Now, I’m well aware of the trap set by many Norway hotels of pushing the pictures of a historic old building only to put the majority of travellers up in a soulless modern block. Was this the case here? Absolutely not!
Accommodation near Jotunheimen
The farm was super simple to find. It’s just a 15-minute drive along route 55 from Lom, the town that’s considered the base for exploring Jotunheimen and the epic Galdhøpiggen, the tallest mountain in Northern Europe.
Route 55 quickly turns into one of Norway’s most spectacular National Scenic Routes, with plenty of snow visible even at the height of summer.
The Røisheim Hotel is located right on one of the few turns that take visitors directly into the park, a 14km twisty mountain track that culminates in the start of a hiking trail to Galdhøpiggen at the Spiterstulen mountain lodge.
While Spiterstulen is a good choice for mountain hikers, Røisheim is perfect for the more casual visitor, especially those planning to drive Sognefjellet.
Guest rooms are split across the farm’s 14 buildings. A small leaflet gives details about each building, adding some perspective to your stay.
I was given a small room in the old school house, one of three rooms in the building. The accommodation itself is simple with a large bed, a couple of chairs, table, and a bathroom.

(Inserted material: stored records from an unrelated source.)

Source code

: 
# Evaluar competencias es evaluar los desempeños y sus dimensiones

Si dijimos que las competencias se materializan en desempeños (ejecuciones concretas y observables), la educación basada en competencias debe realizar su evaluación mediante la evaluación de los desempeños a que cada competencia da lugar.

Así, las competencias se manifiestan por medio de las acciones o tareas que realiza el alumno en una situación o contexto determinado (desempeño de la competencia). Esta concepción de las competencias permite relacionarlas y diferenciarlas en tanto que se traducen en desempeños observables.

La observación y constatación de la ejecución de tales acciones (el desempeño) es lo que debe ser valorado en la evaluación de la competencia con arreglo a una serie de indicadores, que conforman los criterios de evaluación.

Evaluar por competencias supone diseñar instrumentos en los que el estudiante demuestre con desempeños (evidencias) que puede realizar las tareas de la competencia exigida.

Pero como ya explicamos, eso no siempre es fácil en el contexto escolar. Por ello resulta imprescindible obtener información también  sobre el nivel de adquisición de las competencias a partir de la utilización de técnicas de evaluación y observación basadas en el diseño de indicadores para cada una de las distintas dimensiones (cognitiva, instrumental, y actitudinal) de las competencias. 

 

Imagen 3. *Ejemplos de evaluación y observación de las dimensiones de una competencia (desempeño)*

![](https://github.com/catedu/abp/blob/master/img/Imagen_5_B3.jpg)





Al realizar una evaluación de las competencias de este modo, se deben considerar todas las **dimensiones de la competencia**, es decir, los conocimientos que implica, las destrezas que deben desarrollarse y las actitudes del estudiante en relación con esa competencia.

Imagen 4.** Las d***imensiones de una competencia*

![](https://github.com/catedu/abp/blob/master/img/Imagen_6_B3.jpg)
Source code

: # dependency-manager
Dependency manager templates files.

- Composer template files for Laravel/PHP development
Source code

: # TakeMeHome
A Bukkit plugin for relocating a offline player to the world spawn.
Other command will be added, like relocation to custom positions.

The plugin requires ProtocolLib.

The only real downside to the room was the very thin curtains. This being Norway and this being June, the light never went away.
It was especially problematic for me given that I was staying on the longest day of the year. My fault for not remembering to take my eye mask. You’d think I’d have learned my lesson by now!
The highlight of the bathroom is this gorgeous wooden bathtub. While this will not be to everyone’s tastes, I loved it!
In keeping with the atmosphere of the accommodation, there are no TVs. Also, the Wi-Fi signal didn’t reach as far as my room, although it was perfectly fine in the main building.
Inside the main building either side of the reception are a couple of rooms serving as the restaurant and guest lounges. They are decorated in a traditional style
The included breakfast buffet is surprisingly lavish for the number of guests. Three different kinds of salmon! A pot of coffee was made fresh for each guest and served at the table.
The only downside is breakfast service doesn’t start until 8am. That’s fine for most people but meant I had to do without on my final day as I had an early start.
The optional dinner is well worth it
One nice touch about Røisheim is the dinner service. While it’s not cheap, it’s a wonderful experience comparable to a traditional Norwegian restaurant in a big city.
There is just one sitting – 7.30pm when I stayed – and the menu is fixed. This meant I could only join for dinner on one of the two nights I stayed, but I’m sure glad I did.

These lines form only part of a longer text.